▶ **Exercise aim**
In the listing below, which lines contain the string "given"? Copy them all.

Start of Records to process

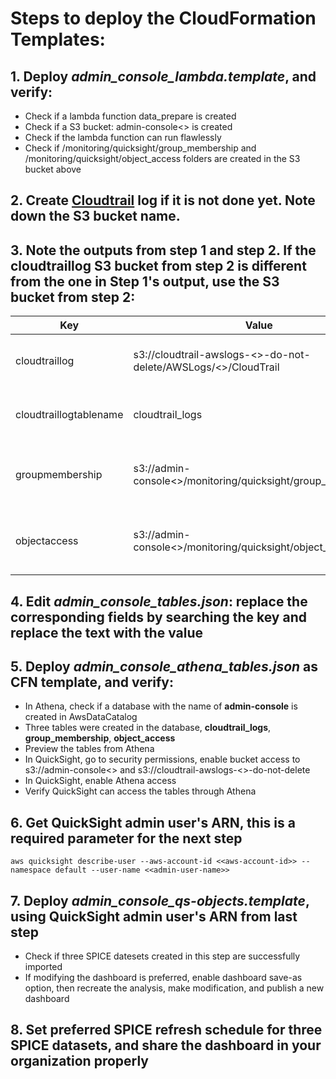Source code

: # Steps to deploy the CloudFormation Templates:
## 1. Deploy *admin_console_lambda.template*, and verify:
  - Check if a lambda function data_prepare is created
  - Check if a S3 bucket: admin-console<<AWS-account-ID>> is created
  - Check if the lambda function can run flawlessly
  - Check if /monitoring/quicksight/group_membership and /monitoring/quicksight/object_access folders are created in the S3 bucket above

## 2. Create [Cloudtrail](https://docs.aws.amazon.com/awscloudtrail/latest/userguide/cloudtrail-create-a-trail-using-the-console-first-time.html) log if it is not done yet. Note down the S3 bucket name.  
  
## 3. Note the outputs from step 1 and step 2. If the cloudtraillog S3 bucket from step 2 is different from the one in Step 1's output, use the S3 bucket from step 2:
  
| Key | Value | Description |
| -------- | ------------- | ------------- |   
| cloudtraillog | s3://cloudtrail-awslogs-<<aws-account-id>>-do-not-delete/AWSLogs/<<aws-account-id>>/CloudTrail | The s3 location of cloudtrail log for you to utilize in next Athena tables creation stack |
| cloudtraillogtablename | cloudtrail_logs | The table name of cloudtrail log for you to utilize in next Athena tables creation stack |
| groupmembership | s3://admin-console<<aws-account-id>>/monitoring/quicksight/group_membership | The s3 location of group_membership.csv for you to utilize in next Athena tables creation stack |
| objectaccess | s3://admin-console<<aws-account-id>>/monitoring/quicksight/object_access | The s3 location of object_access.csv for you to utilize in next Athena tables creation stack |

## 4. Edit *admin_console_tables.json*: replace the corresponding fields by searching the key and replace the text with the value
  
## 5. Deploy *admin_console_athena_tables.json* as CFN template, and verify:
  - In Athena, check if a database with the name of **admin-console** is created in AwsDataCatalog
  - Three tables were created in the database, **cloudtrail_logs**, **group_membership**, **object_access**
  - Preview the tables from Athena
  - In QuickSight, go to security permissions, enable bucket access to s3://admin-console<<AWS-account-ID>> and s3://cloudtrail-awslogs-<<aws-account-id>>-do-not-delete
  - In QuickSight, enable Athena access
  - Verify QuickSight can access the tables through Athena

## 6. Get QuickSight admin user's ARN, this is a required parameter for the next step
  ```
  aws quicksight describe-user --aws-account-id <<aws-account-id>> --namespace default --user-name <<admin-user-name>>
  ```
  
## 7. Deploy *admin_console_qs-objects.template*, using QuickSight admin user's ARN from last step
  - Check if three SPICE datesets created in this step are successfully imported
  - If modifying the dashboard is preferred, enable dashboard save-as option, then recreate the analysis, make modification, and publish a new dashboard

## 8. Set preferred SPICE refresh schedule for three SPICE datasets, and share the dashboard in your organization properly
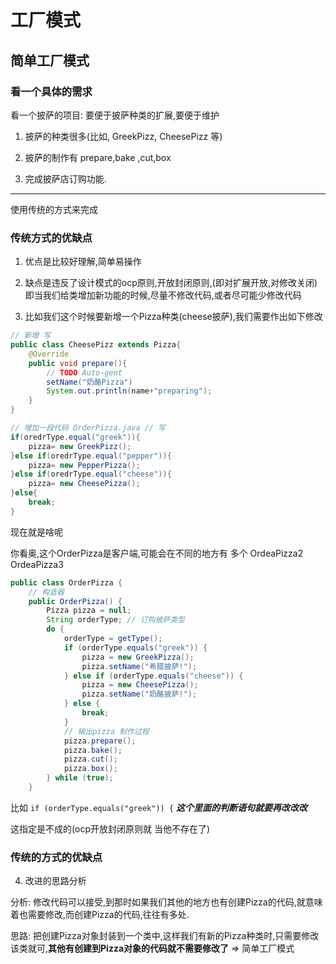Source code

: # 工厂模式
## 简单工厂模式
### 看一个具体的需求

看一个披萨的项目: 要便于披萨种类的扩展,要便于维护

1. 披萨的种类很多(比如, GreekPizz, CheesePizz 等)

2. 披萨的制作有 prepare,bake ,cut,box

3. 完成披萨店订购功能.

---

使用传统的方式来完成

### 传统方式的优缺点

1. 优点是比较好理解,简单易操作

2. 缺点是违反了设计模式的ocp原则,开放封闭原则,(即对扩展开放,对修改关闭)
即当我们给类增加新功能的时候,尽量不修改代码,或者尽可能少修改代码

3. 比如我们这个时候要新增一个Pizza种类(cheese披萨),我们需要作出如下修改

```java
// 新增 写
public class CheesePizz extends Pizza{
    @Override
    public void prepare(){
        // TODO Auto-gent
        setName("奶酪Pizza")
        System.out.println(name+"preparing");
    }
}
``` 

```java
// 增加一段代码 OrderPizza.java // 写
if(oredrType.equal("greek")){
    pizza= new GreekPizz();   
}else if(oredrType.equal("pepper")){
    pizza= new PepperPizza();
}else if(oredrType.equal("cheese")){
    pizza= new CheesePizza();
}else{
    break;
}
```

现在就是啥呢

你看奥,这个OrderPizza是客户端,可能会在不同的地方有 多个 
OrdeaPizza2  OrdeaPizza3

```java
public class OrderPizza {
    // 构造器
    public OrderPizza() {
        Pizza pizza = null;
        String orderType; // 订购披萨类型
        do {
            orderType = getType();
            if (orderType.equals("greek")) {
                pizza = new GreekPizza();
                pizza.setName("希腊披萨!");
            } else if (orderType.equals("cheese")) {
                pizza = new CheesePizza();
                pizza.setName("奶酪披萨!");
            } else {
                break;
            }
            // 输出pizza 制作过程
            pizza.prepare();
            pizza.bake();
            pizza.cut();
            pizza.box();
        } while (true);
    }
```

比如
`if (orderType.equals("greek")) {`
___这个里面的判断语句就要再改改改___

这指定是不成的(ocp开放封闭原则就 当他不存在了)
 
### 传统的方式的优缺点

4. 改进的思路分析

分析: 修改代码可以接受,到那时如果我们其他的地方也有创建Pizza的代码,就意味着也需要修改,而创建Pizza的代码,往往有多处.

思路: 把创建Pizza对象封装到一个类中,这样我们有新的Pizza种类时,只需要修改该类就可,__其他有创建到Pizza对象的代码就不需要修改了__ => 简单工厂模式 
 
 
 
 
 
 
 
 
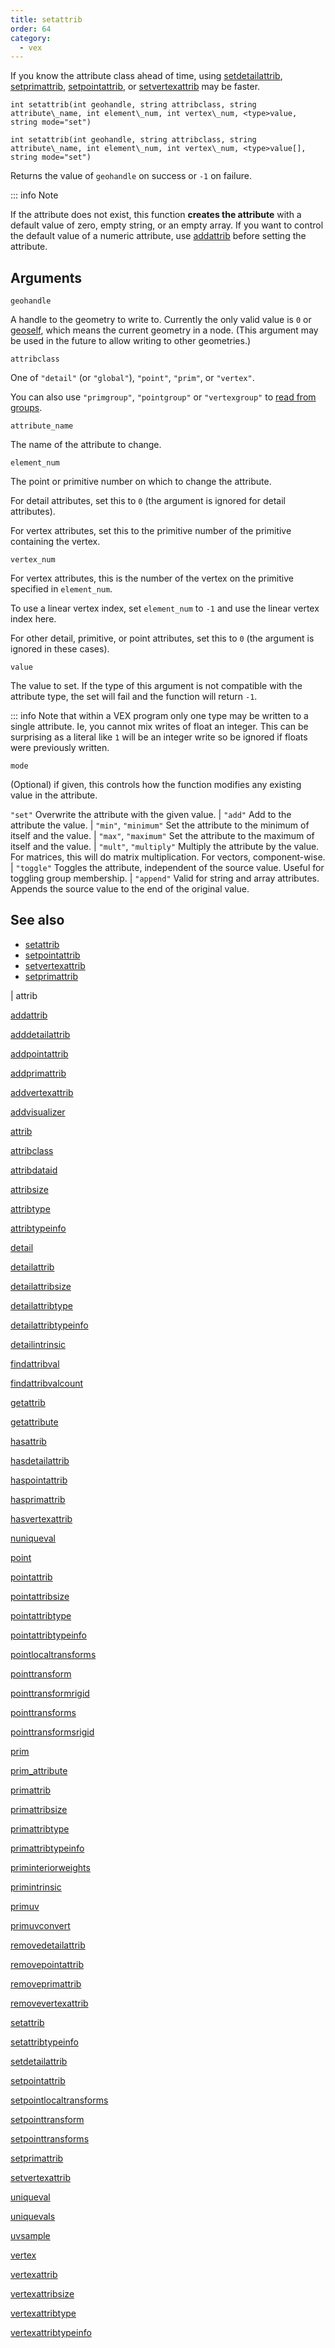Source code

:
 ```yaml
---
title: setattrib
order: 64
category:
  - vex
---
```


If you know the attribute class ahead of time, using [setdetailattrib](setdetailattrib.html "Sets a detail attribute in a geometry."), [setprimattrib](setprimattrib.html "Sets a primitive attribute in a geometry."), [setpointattrib](setpointattrib.html "Sets a point attribute in a geometry."), or [setvertexattrib](setvertexattrib.html "Sets a vertex attribute in a geometry.") may be faster.

`int setattrib(int geohandle, string attribclass, string attribute\_name, int element\_num, int vertex\_num, <type>value, string mode="set")`

`int setattrib(int geohandle, string attribclass, string attribute\_name, int element\_num, int vertex\_num, <type>value[], string mode="set")`

Returns the value of `geohandle` on success or `-1` on failure.

::: info Note

If the attribute does not exist, this function **creates the attribute** with a default value of zero, empty string, or an empty array.
If you want to control the default value of a numeric attribute, use [addattrib](addattrib.html "Adds an attribute to a geometry.") before setting the attribute.

## Arguments

`geohandle`

A handle to the geometry to write to. Currently the only valid value is `0` or [geoself](geoself.html "Returns a handle to the current geometry."), which means the current geometry in a node. (This argument may be used in the future to allow writing to other geometries.)

`attribclass`

One of `"detail"` (or `"global"`), `"point"`, `"prim"`, or `"vertex"`.

You can also use `"primgroup"`, `"pointgroup"` or `"vertexgroup"` to [read from groups](../groups.html "You can read the contents of primitive/point/vertex groups in VEX as if they were attributes.").

`attribute_name`

The name of the attribute to change.

`element_num`

The point or primitive number on which to change the attribute.

For detail attributes, set this to `0` (the argument is ignored for detail attributes).

For vertex attributes, set this to the primitive number of the primitive containing the vertex.

`vertex_num`

For vertex attributes, this is the number of the vertex on the primitive specified in `element_num`.

To use a linear vertex index, set `element_num` to `-1` and use the linear vertex index here.

For other detail, primitive, or point attributes, set this to `0` (the argument is ignored in these cases).

`value`

The value to set. If the type of this argument is not compatible with the attribute type, the set will fail and the function will return `-1`.

::: info Note that within a VEX program only one type may be written to a single attribute. Ie, you cannot mix writes of float an integer. This can be surprising as a literal like `1` will be an integer write so be ignored if floats were previously written.

`mode`

(Optional) if given, this controls how the function modifies any existing value in the attribute.


`"set"` Overwrite the attribute with the given value.
|
`"add"` Add to the attribute the value.
|
`"min"`, `"minimum"` Set the attribute to the minimum of itself and the value.
|
`"max"`, `"maximum"` Set the attribute to the maximum of itself and the value.
|
`"mult"`, `"multiply"` Multiply the attribute by the value. For matrices, this will do matrix multiplication. For vectors, component-wise.
|
`"toggle"` Toggles the attribute, independent of the source value. Useful for toggling group membership.
|
`"append"` Valid for string and array attributes. Appends the source value to the end of the original value.



## See also

- [setattrib](setattrib.html)
- [setpointattrib](setpointattrib.html)
- [setvertexattrib](setvertexattrib.html)
- [setprimattrib](setprimattrib.html)

|
attrib

[addattrib](addattrib.html)

[adddetailattrib](adddetailattrib.html)

[addpointattrib](addpointattrib.html)

[addprimattrib](addprimattrib.html)

[addvertexattrib](addvertexattrib.html)

[addvisualizer](addvisualizer.html)

[attrib](attrib.html)

[attribclass](attribclass.html)

[attribdataid](attribdataid.html)

[attribsize](attribsize.html)

[attribtype](attribtype.html)

[attribtypeinfo](attribtypeinfo.html)

[detail](detail.html)

[detailattrib](detailattrib.html)

[detailattribsize](detailattribsize.html)

[detailattribtype](detailattribtype.html)

[detailattribtypeinfo](detailattribtypeinfo.html)

[detailintrinsic](detailintrinsic.html)

[findattribval](findattribval.html)

[findattribvalcount](findattribvalcount.html)

[getattrib](getattrib.html)

[getattribute](getattribute.html)

[hasattrib](hasattrib.html)

[hasdetailattrib](hasdetailattrib.html)

[haspointattrib](haspointattrib.html)

[hasprimattrib](hasprimattrib.html)

[hasvertexattrib](hasvertexattrib.html)

[nuniqueval](nuniqueval.html)

[point](point.html)

[pointattrib](pointattrib.html)

[pointattribsize](pointattribsize.html)

[pointattribtype](pointattribtype.html)

[pointattribtypeinfo](pointattribtypeinfo.html)

[pointlocaltransforms](pointlocaltransforms.html)

[pointtransform](pointtransform.html)

[pointtransformrigid](pointtransformrigid.html)

[pointtransforms](pointtransforms.html)

[pointtransformsrigid](pointtransformsrigid.html)

[prim](prim.html)

[prim_attribute](prim_attribute.html)

[primattrib](primattrib.html)

[primattribsize](primattribsize.html)

[primattribtype](primattribtype.html)

[primattribtypeinfo](primattribtypeinfo.html)

[priminteriorweights](priminteriorweights.html)

[primintrinsic](primintrinsic.html)

[primuv](primuv.html)

[primuvconvert](primuvconvert.html)

[removedetailattrib](removedetailattrib.html)

[removepointattrib](removepointattrib.html)

[removeprimattrib](removeprimattrib.html)

[removevertexattrib](removevertexattrib.html)

[setattrib](setattrib.html)

[setattribtypeinfo](setattribtypeinfo.html)

[setdetailattrib](setdetailattrib.html)

[setpointattrib](setpointattrib.html)

[setpointlocaltransforms](setpointlocaltransforms.html)

[setpointtransform](setpointtransform.html)

[setpointtransforms](setpointtransforms.html)

[setprimattrib](setprimattrib.html)

[setvertexattrib](setvertexattrib.html)

[uniqueval](uniqueval.html)

[uniquevals](uniquevals.html)

[uvsample](uvsample.html)

[vertex](vertex.html)

[vertexattrib](vertexattrib.html)

[vertexattribsize](vertexattribsize.html)

[vertexattribtype](vertexattribtype.html)

[vertexattribtypeinfo](vertexattribtypeinfo.html)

End of Records to process

▶ **Response to this task**
(Optional) if given, this controls how the function modifies any existing value in the attribute.
`"set"` Overwrite the attribute with the given value.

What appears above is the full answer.